前略 X様

国語において鄭の子産曰く、防民之口甚於防川(民の口を防ぐは川を防ぐより甚だし)、と。
中共の政策が正にこれで、その愚かさはインターネットの時代になっても全く変わらぬ。
異論を許さぬ、というよりも、人民が本当のことを知ってしまい、事実を基に中共の、特に統治の正統性を批判するのが怖くてたまらないのだ。
日本人が中国や中国人の悪口を幾ら言っていても放置しているし、また日本国内に居る限り放置せざるを得ないが、中国国内に居る者が本当の事を言い出すと、中国人だろうが外国人だろうが神経質になる。

それこそ正に小心翼翼、この一介のサラリーマンに過ぎぬ僕ですら怖いから口を塞ごうとする。
現に僕は自分のブログで自分が書いたことを中国では見られないのである。
ひょっとして、何かの間違いでこのブログが有名になってしまうと、こういう形で自分の考えをアップすることも許されなくなるだろう。
中国のインターネットは閉じているからそういう事が出来ると中共は思っているのだろうが、それこそインターネットなら方法は幾らでも有るから無意味な徒労だ。

しかし個人的に腹が立つことは立つ。
中国人は相手が誰だろうと正面から反論されると面子を潰されたと感じるので、反論をするならできるだけ穏やかに、多くの人々が一遍に判ってしまわないように反論するのが礼に適っていると思っている。
つまり論理的合理的で効率的に自由な議論が出来ないのが中華というものである。
論理的合理的で効率的に自由な議論が出来ないのだから、世界を変えるような新しくて良いものが他に先駆けて生まれるわけがなく、先進的なものは真似し続けるしかない。

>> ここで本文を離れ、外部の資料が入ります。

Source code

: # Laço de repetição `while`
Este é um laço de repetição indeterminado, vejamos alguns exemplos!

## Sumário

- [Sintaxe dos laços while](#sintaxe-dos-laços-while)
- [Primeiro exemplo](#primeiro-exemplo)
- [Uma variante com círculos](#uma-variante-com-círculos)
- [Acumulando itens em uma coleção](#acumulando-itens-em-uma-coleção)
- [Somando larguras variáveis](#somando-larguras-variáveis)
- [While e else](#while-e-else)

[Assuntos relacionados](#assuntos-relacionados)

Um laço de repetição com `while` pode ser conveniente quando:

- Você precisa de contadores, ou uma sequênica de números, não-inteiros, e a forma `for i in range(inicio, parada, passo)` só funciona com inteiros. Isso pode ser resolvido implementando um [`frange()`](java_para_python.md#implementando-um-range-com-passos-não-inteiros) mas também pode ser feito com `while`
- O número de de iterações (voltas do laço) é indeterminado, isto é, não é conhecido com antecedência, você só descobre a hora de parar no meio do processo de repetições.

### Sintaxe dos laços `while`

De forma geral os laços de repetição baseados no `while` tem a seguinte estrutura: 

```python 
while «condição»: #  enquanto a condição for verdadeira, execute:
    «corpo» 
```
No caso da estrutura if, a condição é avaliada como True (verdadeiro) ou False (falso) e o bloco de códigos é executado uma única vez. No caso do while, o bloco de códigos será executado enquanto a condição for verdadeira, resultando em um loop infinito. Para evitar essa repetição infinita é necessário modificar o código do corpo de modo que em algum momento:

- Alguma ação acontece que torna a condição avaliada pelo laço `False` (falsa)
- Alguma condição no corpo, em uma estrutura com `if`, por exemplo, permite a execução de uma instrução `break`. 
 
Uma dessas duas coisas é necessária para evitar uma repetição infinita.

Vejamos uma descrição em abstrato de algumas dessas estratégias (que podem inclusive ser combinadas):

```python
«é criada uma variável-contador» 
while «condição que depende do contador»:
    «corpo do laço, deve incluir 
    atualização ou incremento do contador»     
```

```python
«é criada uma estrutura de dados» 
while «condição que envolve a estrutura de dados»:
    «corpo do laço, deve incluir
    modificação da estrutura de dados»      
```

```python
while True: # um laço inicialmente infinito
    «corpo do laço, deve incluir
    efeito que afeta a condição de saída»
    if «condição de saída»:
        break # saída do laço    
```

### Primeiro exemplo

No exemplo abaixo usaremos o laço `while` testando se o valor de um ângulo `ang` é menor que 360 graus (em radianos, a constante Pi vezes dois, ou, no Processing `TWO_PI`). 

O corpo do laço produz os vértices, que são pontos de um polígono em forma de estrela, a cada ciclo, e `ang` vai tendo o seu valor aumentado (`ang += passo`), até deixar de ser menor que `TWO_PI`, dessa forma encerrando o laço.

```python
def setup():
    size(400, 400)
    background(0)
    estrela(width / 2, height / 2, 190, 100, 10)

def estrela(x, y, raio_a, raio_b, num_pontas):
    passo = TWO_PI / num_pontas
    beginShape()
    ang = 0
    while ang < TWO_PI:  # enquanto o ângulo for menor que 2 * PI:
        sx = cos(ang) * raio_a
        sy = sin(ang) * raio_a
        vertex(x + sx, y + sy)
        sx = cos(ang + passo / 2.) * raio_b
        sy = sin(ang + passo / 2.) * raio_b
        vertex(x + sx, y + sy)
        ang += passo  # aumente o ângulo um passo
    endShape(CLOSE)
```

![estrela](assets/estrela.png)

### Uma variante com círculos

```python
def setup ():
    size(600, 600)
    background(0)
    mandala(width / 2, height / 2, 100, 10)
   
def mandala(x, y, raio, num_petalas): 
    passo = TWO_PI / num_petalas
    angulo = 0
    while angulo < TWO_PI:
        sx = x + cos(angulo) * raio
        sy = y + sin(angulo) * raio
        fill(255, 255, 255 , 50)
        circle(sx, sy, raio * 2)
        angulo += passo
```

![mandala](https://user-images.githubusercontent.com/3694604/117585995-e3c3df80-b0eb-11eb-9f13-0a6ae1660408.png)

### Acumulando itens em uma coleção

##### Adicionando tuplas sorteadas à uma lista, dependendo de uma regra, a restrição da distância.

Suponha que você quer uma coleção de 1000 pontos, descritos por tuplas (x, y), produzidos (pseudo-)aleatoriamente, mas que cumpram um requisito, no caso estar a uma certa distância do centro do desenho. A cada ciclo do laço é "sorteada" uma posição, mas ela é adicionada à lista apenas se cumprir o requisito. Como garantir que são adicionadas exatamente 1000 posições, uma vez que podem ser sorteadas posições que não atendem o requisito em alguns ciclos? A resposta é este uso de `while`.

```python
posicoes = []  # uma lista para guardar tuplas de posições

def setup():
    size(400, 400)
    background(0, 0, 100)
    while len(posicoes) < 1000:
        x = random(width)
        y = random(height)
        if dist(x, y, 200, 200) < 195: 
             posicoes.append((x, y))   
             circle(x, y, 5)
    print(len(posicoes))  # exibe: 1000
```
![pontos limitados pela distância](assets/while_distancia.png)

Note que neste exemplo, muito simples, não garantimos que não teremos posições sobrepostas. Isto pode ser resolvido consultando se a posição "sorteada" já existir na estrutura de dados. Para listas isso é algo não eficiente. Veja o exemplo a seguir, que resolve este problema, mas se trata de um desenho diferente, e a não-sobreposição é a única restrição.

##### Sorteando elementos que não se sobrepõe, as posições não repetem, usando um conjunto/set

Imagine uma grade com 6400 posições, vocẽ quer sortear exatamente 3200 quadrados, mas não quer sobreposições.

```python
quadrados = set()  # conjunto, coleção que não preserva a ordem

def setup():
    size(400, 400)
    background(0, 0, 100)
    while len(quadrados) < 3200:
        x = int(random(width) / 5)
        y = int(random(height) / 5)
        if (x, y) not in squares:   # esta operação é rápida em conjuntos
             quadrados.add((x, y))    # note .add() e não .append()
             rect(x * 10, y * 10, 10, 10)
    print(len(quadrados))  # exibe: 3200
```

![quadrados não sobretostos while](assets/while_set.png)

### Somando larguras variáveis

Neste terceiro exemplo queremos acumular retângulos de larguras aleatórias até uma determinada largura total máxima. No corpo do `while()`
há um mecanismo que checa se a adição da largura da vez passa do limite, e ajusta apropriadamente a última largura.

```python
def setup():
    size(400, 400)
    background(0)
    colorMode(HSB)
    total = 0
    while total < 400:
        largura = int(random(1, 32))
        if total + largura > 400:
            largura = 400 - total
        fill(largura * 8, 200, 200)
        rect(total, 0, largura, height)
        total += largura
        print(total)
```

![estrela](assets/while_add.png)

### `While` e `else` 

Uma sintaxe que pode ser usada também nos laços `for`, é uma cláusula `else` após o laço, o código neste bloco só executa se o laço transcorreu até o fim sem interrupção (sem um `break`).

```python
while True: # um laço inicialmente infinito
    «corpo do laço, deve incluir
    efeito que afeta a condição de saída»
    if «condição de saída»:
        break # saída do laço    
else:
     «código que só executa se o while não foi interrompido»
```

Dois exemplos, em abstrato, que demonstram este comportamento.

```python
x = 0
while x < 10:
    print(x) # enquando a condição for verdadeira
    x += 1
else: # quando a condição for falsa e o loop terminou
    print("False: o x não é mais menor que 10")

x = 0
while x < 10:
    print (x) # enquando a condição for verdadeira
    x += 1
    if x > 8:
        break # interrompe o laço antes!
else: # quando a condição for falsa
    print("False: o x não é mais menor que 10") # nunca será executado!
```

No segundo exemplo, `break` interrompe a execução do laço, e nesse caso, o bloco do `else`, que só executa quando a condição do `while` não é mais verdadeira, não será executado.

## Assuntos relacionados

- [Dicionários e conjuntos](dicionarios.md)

これでは何時まで経ってもコピー大国から抜け出せないし、個々の中国人が幾ら優秀でも、組織対組織では欧米や日本に敵わないわけだ。
同様なことは小中華である半島にも言えるかも知れない。
自戒を込めて言うが、自らへの反論を言う口を塞いではならないのだ。
特に事実を挙げての反論に対しては。

そういう中でフラストレーションを溜めているのは僕のような日本人だけではない。
だから本当に中共にとって触れて欲しくない事を正面切って多くの人々に語りかける場合には工夫が要る。
それは古来より中国の文人が試みて来た方法である。
中国だけではなく、日本でも、例えば近松の忠臣蔵がそのような方法で書かれている。

しかしそのような方法で書かれた文章は、同時代に多くの理解者を得る事が難しい。
古典とか、教養というものを共有している者の間でしか通じない暗号文であることが多いからである。
誰も他人のフラストレーション発散が目的である暗号文など読もうとは思わない。
そういう暗号文を読もうと思う人が多くなるのは、同じフラストレーションを抱える人々が多くなった時だけである。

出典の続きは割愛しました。